Wow, never heard of this, thanks for pointing it out to me.

However, this new word is barely older than I am, while the law of non-condradiction has been around since Aristotle and is one of the three basic laws of logic. Also, you should read the "critism" of dialetheism on the wiki link.

Can you give me some examples of dialetheism?

Can you explain to me how dialetheism applies to my question?


----------



## stringmusic (Feb 8, 2013)

bullethead said:


> The Law of Non Contradiction is not a universal law; it's a mathematical axiom, which means it is a precondition for the application of classical logics. If any statement cannot be evaluated exclusively as true or false, then it is, by definition, not a logical statement, and thus cannot be used.
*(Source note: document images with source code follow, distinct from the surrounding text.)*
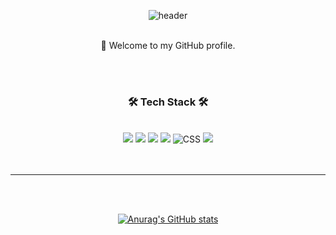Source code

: <div align="center">

![header](https://capsule-render.vercel.app/api?type=waving&color=timeAuto&height=300&section=header&text=YEJI%20&fontSize=90)
</br>
</br>

🙌 Welcome to my GitHub profile.

</br>
</br>

### 🛠 Tech Stack 🛠

</br>
<div align="center">
    <img src="https://img.shields.io/badge/typescript-3178C6?style=for-the-badge&logo=TypeScript&logoColor=white">
    <img src="https://img.shields.io/badge/React-61DAFB?style=for-the-badge&logo=React&logoColor=black">
    <img src="https://img.shields.io/badge/JavaScript-F7DF1E?style=for-the-badge&logo=JavaScript&logoColor=black">
    <img src="https://img.shields.io/badge/HTML-E34F26?style=for-the-badge&logo=HTML5&logoColor=black">
    <img alt="CSS" src ="https://img.shields.io/badge/CSS-1572B6.svg?&style=for-the-badge&logo=css3&logoColor=white"/>
    <img src="https://img.shields.io/badge/styledcomponents-DB7093?style=for-the-badge&logo=styled-components&logoColor=white">
</div>
</br>
</br>

---

</br>
</br>

[![Anurag's GitHub stats](https://github-readme-stats.vercel.app/api?username=sabit1997)](https://github.com/anuraghazra/github-readme-stats)

</div>
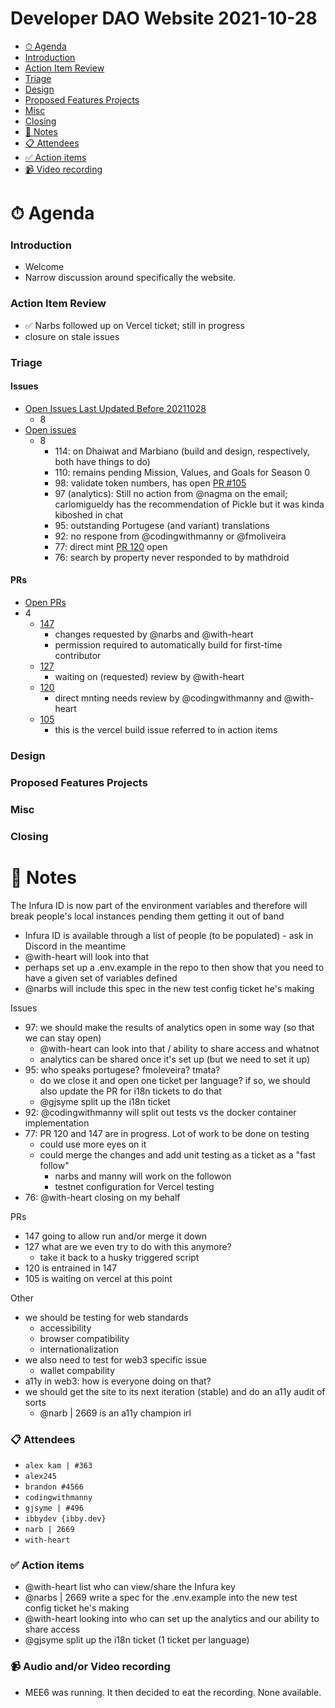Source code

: # Developer DAO Website 2021-10-28

- [⏱ Agenda](#-agenda)
- [Introduction](#introduction)
- [Action Item Review](#actoin-item-review)
- [Triage](#triage)
- [Design](#design)
- [Proposed Features Projects](#proposed-features-projects)
- [Misc](#misc)
- [Closing](#closing)
- [📝 Notes](#-notes)
- [📋 Attendees](#-attendees)
- [✅ Action items](#-action-items)
- [📹 Video recording](#-video-recording)

# ⏱ Agenda

### Introduction

- Welcome
- Narrow discussion around specifically the website.

### Action Item Review
- ✅ Narbs followed up on Vercel ticket; still in progress
- closure on stale issues

### Triage


#### Issues

- [Open Issues Last Updated Before 20211028](https://github.com/Developer-DAO/developer-dao/issues?q=is%3Aissue+is%3Aopen+updated%3A<2021-10-21)
  - 8
- [Open issues](https://github.com/Developer-DAO/developer-dao/issues)
  - 8
    - 114: on Dhaiwat and Marbiano (build and design, respectively, both have things to do)
    - 110: remains pending Mission, Values, and Goals for Season 0
    - 98: validate token numbers, has open [PR #105](https://github.com/Developer-DAO/developerdao.com/pull/105)
    - 97 (analytics): Still no action from @nagma on the email; carlomigueldy has the recommendation of Pickle but it was kinda kiboshed in chat
    - 95: outstanding Portugese (and variant) translations
    - 92: no respone from @codingwithmanny or @fmoliveira
    - 77: direct mint [PR 120](https://github.com/Developer-DAO/developerdao.com/pull/120) open
    - 76: search by property never responded to by mathdroid

#### PRs

- [Open PRs](https://github.com/Developer-DAO/developer-dao/pulls)
- 4
  - [147](https://github.com/Developer-DAO/developerdao.com/pull/147)
    - changes requested by @narbs and @with-heart
    - permission required to automatically build for first-time contributor
  - [127](https://github.com/Developer-DAO/developerdao.com/pull/127)
    - waiting on (requested) review by @with-heart
  - [120](https://github.com/Developer-DAO/developerdao.com/pull/120)
    - direct mnting needs review by @codingwithmanny and @with-heart
  - [105](https://github.com/Developer-DAO/developerdao.com/pull/105)
    - this is the vercel build issue referred to in action items

### Design


### Proposed Features Projects


### Misc


### Closing


# 📝 Notes
The Infura ID is now part of the environment variables and therefore will break people's local instances pending them getting it out of band
  - Infura ID is available through a list of people (to be populated) - ask in Discord in the meantime
  - @with-heart will look into that
  - perhaps set up a .env.example in the repo to then show that you need to have a given set of variables defined
  - @narbs will include this spec in the new test config ticket he's making

Issues
- 97: we should make the results of analytics open in some way (so that we can stay open)
  - @with-heart can look into that / ability to share access and whatnot
  - analytics can be shared once it's set up (but we need to set it up)
- 95: who speaks portugese? fmoleveira? tmata?
  - do we close it and open one ticket per language? if so, we should also update the PR for i18n tickets to do that
  - @gjsyme split up the i18n ticket
- 92: @codingwithmanny will split out tests vs the docker container implementation
- 77: PR 120 and 147 are in progress. Lot of work to be done on testing
  - could use more eyes on it
  - could merge the changes and add unit testing as a ticket as a "fast follow"
    - narbs and manny will work on the followon
    - testnet configuration for Vercel testing
- 76: @with-heart closing on my behalf

PRs
- 147 going to allow run and/or merge it down
- 127 what are we even try to do with this anymore?
  - take it back to a husky triggered script
- 120 is entrained in 147
- 105 is waiting on vercel at this point

Other
- we should be testing for web standards
  - accessibility
  - browser compatibility
  - internationalization
- we also need to test for web3 specific issue
  - wallet compability
- a11y in web3: how is everyone doing on that?
- we should get the site to its next iteration (stable) and do an a11y audit of sorts
  - @narb | 2669 is an a11y champion irl
### 📋 Attendees
- `alex kam | #363`
- `alex245`
- `brandon #4566`
- `codingwithmanny`
- `gjsyme | #496`
- `ibbydev {ibby.dev}`
- `narb | 2669`
- `with-heart`

### ✅ Action items
- @with-heart list who can view/share the Infura key
- @narbs | 2669 write a spec for the .env.example into the new test config ticket he's making
- @with-heart looking into who can set up the analytics and our ability to share access
- @gjsyme split up the i18n ticket (1 ticket per language)

### 📹 Audio and/or Video recording
- MEE6 was running. It then decided to eat the recording. None available.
How is the LNC not universal?

I think your trying to apply something to my question that shouldn't be applied.


----------



## bullethead (Feb 8, 2013)

stringmusic said:


> Wow, never heard of this, thanks for pointing it out to me.
> 
> However, this new word is barely older than I am, while the law of non-condradiction has been around since Aristotle and is one of the three basic laws of logic. Also, you should read the "critism" of dialetheism on the wiki link.
> 
> ...



Our entire conversation is filled with examples.


----------



## stringmusic (Feb 8, 2013)

bullethead said:


> Our entire conversation is filled with examples.



And you've just now decided to let me know?

Will you post some of the examples?


----------



## bullethead (Feb 8, 2013)

Hmmmm, since cannibalism is actually legal in many places (usually murder or defiling a human body is the actual charge...not cannibalism) I guess that the Law of Non-Contradiction means that it is morally A-Ok and must have been given 2 Thumbs up by a universal moral law giver.
Sounds good to me.


----------



## stringmusic (Feb 8, 2013)

bullethead said:


> Hmmmm, since cannibalism is actually legal in many places (usually murder or defiling a human body is the actual charge...not cannibalism) I guess that the Law of Non-Contradiction means that it is morally A-Ok and must have been given 2 Thumbs up by a universal moral law giver.
> Sounds good to me.



What?

You're argument is that if I murder someone in GA, that it's wrong, but put me in Cambodia, and somehow it's ok that I murder.

I say that the law of non-contradiction proves your assertion not to be logical.


----------



## bullethead (Feb 8, 2013)

stringmusic said:


> What?
> 
> You're argument is that if I murder someone in GA, that it's wrong, but put me in Cambodia, and somehow it's ok that I murder.
> 
> I say that the law of non-contradiction proves your assertion not to be logical.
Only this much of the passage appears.